Start of Block

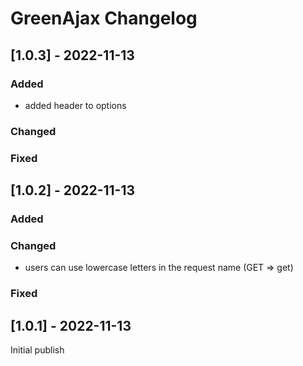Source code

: # GreenAjax Changelog

## [1.0.3] - 2022-11-13

### Added

- added header to options

### Changed

### Fixed

## [1.0.2] - 2022-11-13

### Added

### Changed

- users can use lowercase letters in the request name (GET => get)

### Fixed

## [1.0.1] - 2022-11-13

Initial publish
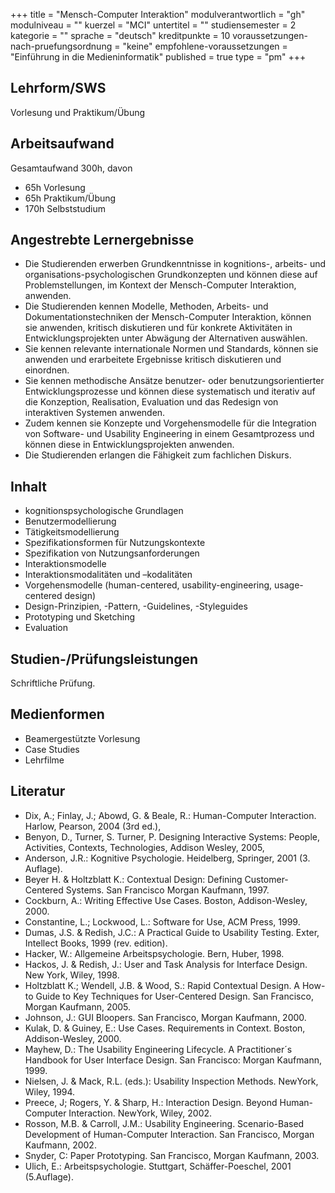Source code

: +++
title = "Mensch-Computer Interaktion"
modulverantwortlich = "gh"
modulniveau = ""
kuerzel = "MCI"
untertitel = ""
studiensemester = 2
kategorie = ""
sprache = "deutsch"
kreditpunkte = 10
voraussetzungen-nach-pruefungsordnung = "keine"
empfohlene-voraussetzungen = "Einführung in die Medieninformatik"
published = true
type = "pm"
+++

## Lehrform/SWS
Vorlesung und Praktikum/Übung

## Arbeitsaufwand
Gesamtaufwand 300h, davon

* 65h Vorlesung
* 65h Praktikum/Übung
* 170h Selbststudium

## Angestrebte Lernergebnisse
* Die Studierenden erwerben Grundkenntnisse in kognitions-, arbeits- und organisations-psychologischen Grundkonzepten und können diese auf Problemstellungen, im Kontext der Mensch-Computer Interaktion, anwenden.
* Die Studierenden kennen Modelle, Methoden, Arbeits- und Dokumentationstechniken der Mensch-Computer Interaktion, können sie anwenden, kritisch diskutieren und für konkrete Aktivitäten in Entwicklungsprojekten unter Abwägung der Alternativen auswählen.
* Sie kennen relevante internationale Normen und Standards, können sie anwenden und erarbeitete Ergebnisse kritisch diskutieren und einordnen.
* Sie kennen methodische Ansätze benutzer- oder benutzungsorientierter Entwicklungsprozesse und können diese systematisch und iterativ auf die Konzeption, Realisation, Evaluation und das Redesign von interaktiven Systemen anwenden.
* Zudem kennen sie Konzepte und Vorgehensmodelle für die Integration von Software- und Usability Engineering in einem Gesamtprozess und können diese in Entwicklungsprojekten anwenden.
* Die Studierenden erlangen die Fähigkeit zum fachlichen Diskurs.


## Inhalt

- kognitionspsychologische Grundlagen
- Benutzermodellierung
- Tätigkeitsmodellierung
- Spezifikationsformen für Nutzungskontexte
- Spezifikation von Nutzungsanforderungen
- Interaktionsmodelle
- Interaktionsmodalitäten und –kodalitäten
- Vorgehensmodelle (human-centered, usability-engineering, usage-centered design)
- Design-Prinzipien, -Pattern, -Guidelines, -Styleguides
- Prototyping und Sketching
- Evaluation

## Studien-/Prüfungsleistungen
Schriftliche Prüfung.

## Medienformen
* Beamergestützte Vorlesung
* Case Studies
* Lehrfilme

## Literatur
- Dix, A.; Finlay, J.; Abowd, G. & Beale, R.: Human-Computer Interaction. Harlow, Pearson, 2004 (3rd ed.),
- Benyon, D., Turner, S. Turner, P.  Designing Interactive Systems: People, Activities, Contexts, Technologies, Addison Wesley, 2005,
- Anderson, J.R.: Kognitive Psychologie. Heidelberg, Springer, 2001 (3. Auflage).
- Beyer H. & Holtzblatt K.: Contextual Design: Defining Customer-Centered Systems. San Francisco Morgan Kaufmann, 1997.
- Cockburn, A.: Writing Effective Use Cases. Boston, Addison-Wesley, 2000.
- Constantine, L.; Lockwood, L.: Software for Use, ACM Press, 1999.
- Dumas, J.S. & Redish, J.C.: A Practical Guide to Usability Testing. Exter, Intellect Books, 1999 (rev. edition).
- Hacker, W.: Allgemeine Arbeitspsychologie. Bern, Huber, 1998.
- Hackos, J. & Redish, J.: User and Task Analysis for Interface Design. New York, Wiley, 1998.
- Holtzblatt K.; Wendell, J.B. & Wood, S.: Rapid Contextual Design. A How-to Guide to Key Techniques for User-Centered Design. San Francisco, Morgan Kaufmann, 2005.
- Johnson, J.: GUI Bloopers. San Francisco, Morgan Kaufmann, 2000.
- Kulak, D. & Guiney, E.: Use Cases. Requirements in Context. Boston, Addison-Wesley, 2000.
- Mayhew, D.: The Usability Engineering Lifecycle. A Practitioner´s Handbook for User Interface Design. San Francisco: Morgan Kaufmann, 1999.
- Nielsen, J. & Mack, R.L. (eds.): Usability Inspection Methods. NewYork, Wiley, 1994.
- Preece, J; Rogers, Y. & Sharp, H.: Interaction Design. Beyond Human-Computer Interaction. NewYork, Wiley, 2002.
- Rosson, M.B. & Carroll, J.M.: Usability Engineering. Scenario-Based Development of Human-Computer Interaction. San Francisco, Morgan Kaufmann, 2002.
- Snyder, C: Paper Prototyping. San Francisco, Morgan Kaufmann, 2003.
- Ulich, E.: Arbeitspsychologie. Stuttgart, Schäffer-Poeschel, 2001 (5.Auflage).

End of Block

Action item ▸ Lines with the string "Cases": pick each one out of the material and return it.

Output of the task ▸
- Cockburn, A.: Writing Effective Use Cases. Boston, Addison-Wesley, 2000.
- Kulak, D. & Guiney, E.: Use Cases. Requirements in Context. Boston, Addison-Wesley, 2000.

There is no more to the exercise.